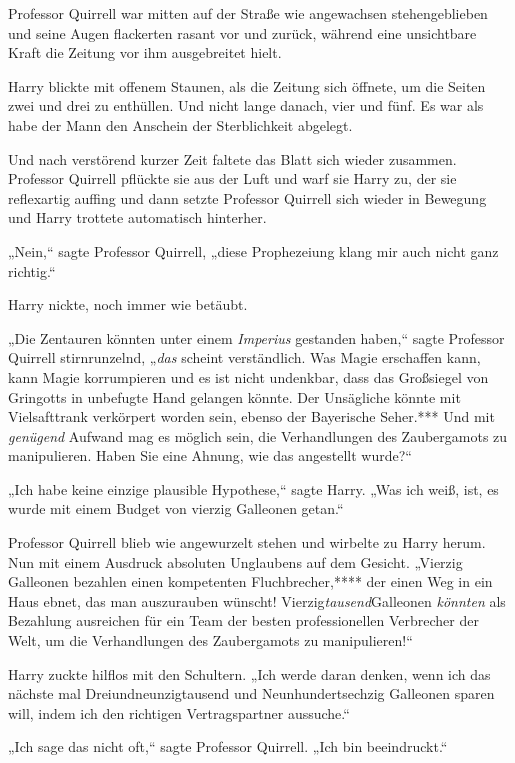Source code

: {Professor Quirrell war mitten auf der Straße wie angewachsen stehengeblieben und seine Augen flackerten rasant vor und zurück, während eine unsichtbare Kraft die Zeitung vor ihm ausgebreitet hielt.

Harry blickte mit offenem Staunen, als die Zeitung sich öffnete, um die Seiten zwei und drei zu enthüllen. Und nicht lange danach, vier und fünf. Es war als habe der Mann den Anschein der Sterblichkeit abgelegt.

Und nach verstörend kurzer Zeit faltete das Blatt sich wieder zusammen. Professor Quirrell pflückte sie aus der Luft und warf sie Harry zu, der sie reflexartig auffing und dann setzte Professor Quirrell sich wieder in Bewegung und Harry trottete automatisch hinterher.

„Nein,“ sagte Professor Quirrell, „diese Prophezeiung klang mir auch nicht ganz richtig.“

Harry nickte, noch immer wie betäubt.

„Die Zentauren könnten unter einem \emph{Imperius} gestanden haben,“ sagte Professor Quirrell stirnrunzelnd, „\emph{das} scheint verständlich. Was Magie erschaffen kann, kann Magie korrumpieren und es ist nicht undenkbar, dass das Großsiegel von Gringotts in unbefugte Hand gelangen könnte. Der Unsägliche könnte mit Vielsafttrank verkörpert worden sein, ebenso der Bayerische Seher.*** Und mit \emph{genügend} Aufwand mag es möglich sein, die Verhandlungen des Zaubergamots zu manipulieren. Haben Sie eine Ahnung, wie das angestellt wurde?“

„Ich habe keine einzige plausible Hypothese,“ sagte Harry. „Was ich weiß, ist, es wurde mit einem Budget von vierzig Galleonen getan.“

Professor Quirrell blieb wie angewurzelt stehen und wirbelte zu Harry herum. Nun mit einem Ausdruck absoluten Unglaubens auf dem Gesicht. „Vierzig Galleonen bezahlen einen kompetenten Fluchbrecher,**** der einen Weg in ein Haus ebnet, das man auszurauben wünscht! Vierzig\emph{tausend}Galleonen \emph{könnten} als Bezahlung ausreichen für ein Team der besten professionellen Verbrecher der Welt, um die Verhandlungen des Zaubergamots zu manipulieren!“

Harry zuckte hilflos mit den Schultern. „Ich werde daran denken, wenn ich das nächste mal Dreiundneunzigtausend und Neunhundertsechzig Galleonen sparen will, indem ich den richtigen Vertragspartner aussuche.“

„Ich sage das nicht oft,“ sagte Professor Quirrell. „Ich bin beeindruckt.“

}

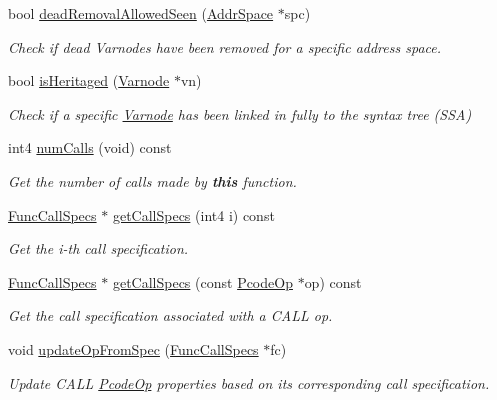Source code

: \begin{DoxyCompactItemize}
bool \mbox{\hyperlink{class_funcdata_adba7696040378f0eaa679e684b72bf96}{dead\+Removal\+Allowed\+Seen}} (\mbox{\hyperlink{class_addr_space}{Addr\+Space}} $\ast$spc)
\begin{DoxyCompactList}\small\item\em Check if dead Varnodes have been removed for a specific address space. \end{DoxyCompactList}\item 
bool \mbox{\hyperlink{class_funcdata_a803cbb38fe59825f59858a16afa54b7d}{is\+Heritaged}} (\mbox{\hyperlink{class_varnode}{Varnode}} $\ast$vn)
\begin{DoxyCompactList}\small\item\em Check if a specific \mbox{\hyperlink{class_varnode}{Varnode}} has been linked in fully to the syntax tree (S\+SA) \end{DoxyCompactList}\item 
int4 \mbox{\hyperlink{class_funcdata_a0901453d881b28305cb071a3cc8a7fe9}{num\+Calls}} (void) const
\begin{DoxyCompactList}\small\item\em Get the number of calls made by {\bfseries{this}} function. \end{DoxyCompactList}\item 
\mbox{\hyperlink{class_func_call_specs}{Func\+Call\+Specs}} $\ast$ \mbox{\hyperlink{class_funcdata_a8bc1d922d37c04236c4f7db44930b4fc}{get\+Call\+Specs}} (int4 i) const
\begin{DoxyCompactList}\small\item\em Get the i-\/th call specification. \end{DoxyCompactList}\item 
\mbox{\hyperlink{class_func_call_specs}{Func\+Call\+Specs}} $\ast$ \mbox{\hyperlink{class_funcdata_a952f07a6db222c00cc243917767dcdc1}{get\+Call\+Specs}} (const \mbox{\hyperlink{class_pcode_op}{Pcode\+Op}} $\ast$op) const
\begin{DoxyCompactList}\small\item\em Get the call specification associated with a C\+A\+LL op. \end{DoxyCompactList}\item 
void \mbox{\hyperlink{class_funcdata_ae4bea7abaa0ea3ade9d04cb78a521aac}{update\+Op\+From\+Spec}} (\mbox{\hyperlink{class_func_call_specs}{Func\+Call\+Specs}} $\ast$fc)
\begin{DoxyCompactList}\small\item\em Update C\+A\+LL \mbox{\hyperlink{class_pcode_op}{Pcode\+Op}} properties based on its corresponding call specification. \end{DoxyCompactList}\item 

\end{DoxyCompactItemize}
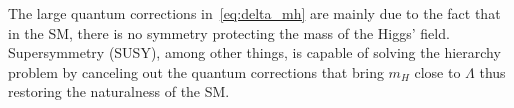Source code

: The large quantum corrections in~\eqref{eq:delta_mh} are mainly due to the fact
that in the SM, there is no symmetry protecting the mass of the Higgs'
field. Supersymmetry (SUSY), among other things, is capable of solving the
hierarchy problem by canceling out the quantum corrections that bring $m_H$
close to $\Lambda$ thus restoring the naturalness of the SM.
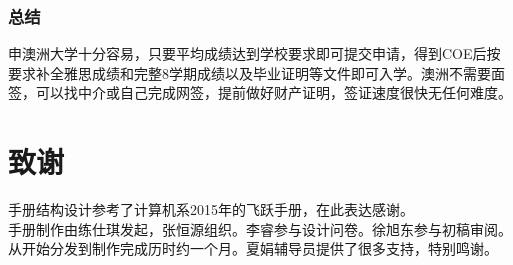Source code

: \documentclass[a4paper,UTF8]{book}
\begin{document}
    \subsection*{总结}
    申澳洲大学十分容易，只要平均成绩达到学校要求即可提交申请，得到COE后按要求补全雅思成绩和完整8学期成绩以及毕业证明等文件即可入学。澳洲不需要面签，可以找中介或自己完成网签，提前做好财产证明，签证速度很快无任何难度。
    

\chapter{致谢}
手册结构设计参考了计算机系2015年的飞跃手册，在此表达感谢。\\

手册制作由练仕琪发起，张恒源组织。李睿参与设计问卷。徐旭东参与初稿审阅。从开始分发到制作完成历时约一个月。夏娟辅导员提供了很多支持，特别鸣谢。
\end{document}
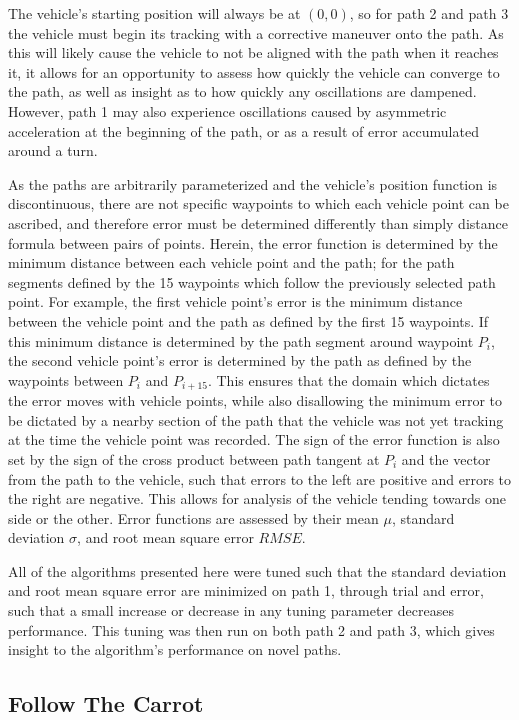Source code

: \documentclass[mla7]{mla}
\begin{document}
\begin{paper}
The vehicle's starting position will always be at $(0,0)$, so for path 2 and path 3 the vehicle must begin its tracking with a corrective maneuver onto the path. As this will likely cause the vehicle to not be aligned with the path when it reaches it, it allows for an opportunity to assess how quickly the vehicle can converge to the path, as well as insight as to how quickly any oscillations are dampened. However, path 1 may also experience oscillations caused by asymmetric acceleration at the beginning of the path, or as a result of error accumulated around a turn.

As the paths are arbitrarily parameterized and the vehicle's position function is discontinuous, there are not specific waypoints to which each vehicle point can be ascribed, and therefore error must be determined differently than simply distance formula between pairs of points. Herein, the error function is determined by the minimum distance between each vehicle point and the path; for the path segments defined by the 15 waypoints which follow the previously selected path point. For example, the first vehicle point's error is the minimum distance between the vehicle point and the path as defined by the first 15 waypoints. If this minimum distance is determined by the path segment around waypoint $P_i$, the second vehicle point's error is determined by the path as defined by the waypoints between $P_i$ and $P_{i+15}$. This ensures that the domain which dictates the error moves with vehicle points, while also disallowing the minimum error to be dictated by a nearby section of the path that the vehicle was not yet tracking at the time the vehicle point was recorded. The sign of the error function is also set by the sign of the cross product between path tangent at $P_i$ and the vector from the path to the vehicle, such that errors to the left are positive and errors to the right are negative. This allows for analysis of the vehicle tending towards one side or the other. Error functions are assessed by their mean $\mu$, standard deviation $\sigma$, and root mean square error $RMSE$.

All of the algorithms presented here were tuned such that the standard deviation and root mean square error are minimized on path 1, through trial and error, such that a small increase or decrease in any tuning parameter decreases performance. This tuning was then run on both path 2 and path 3, which gives insight to the algorithm's performance on novel paths.

\subsection{Follow The Carrot}


\end{paper}
\end{document}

+++

→ ABOUT THIS EXERCISE
Which lines of the data contain "specification"? Copy them all.

→ EXPECTED ANSWER
\begin{DoxyCompactList}\small\item\em Get the i-\/th call specification. \end{DoxyCompactList}\item 
\begin{DoxyCompactList}\small\item\em Get the call specification associated with a C\+A\+LL op. \end{DoxyCompactList}\item 
\begin{DoxyCompactList}\small\item\em Update C\+A\+LL \mbox{\hyperlink{class_pcode_op}{Pcode\+Op}} properties based on its corresponding call specification. \end{DoxyCompactList}\item 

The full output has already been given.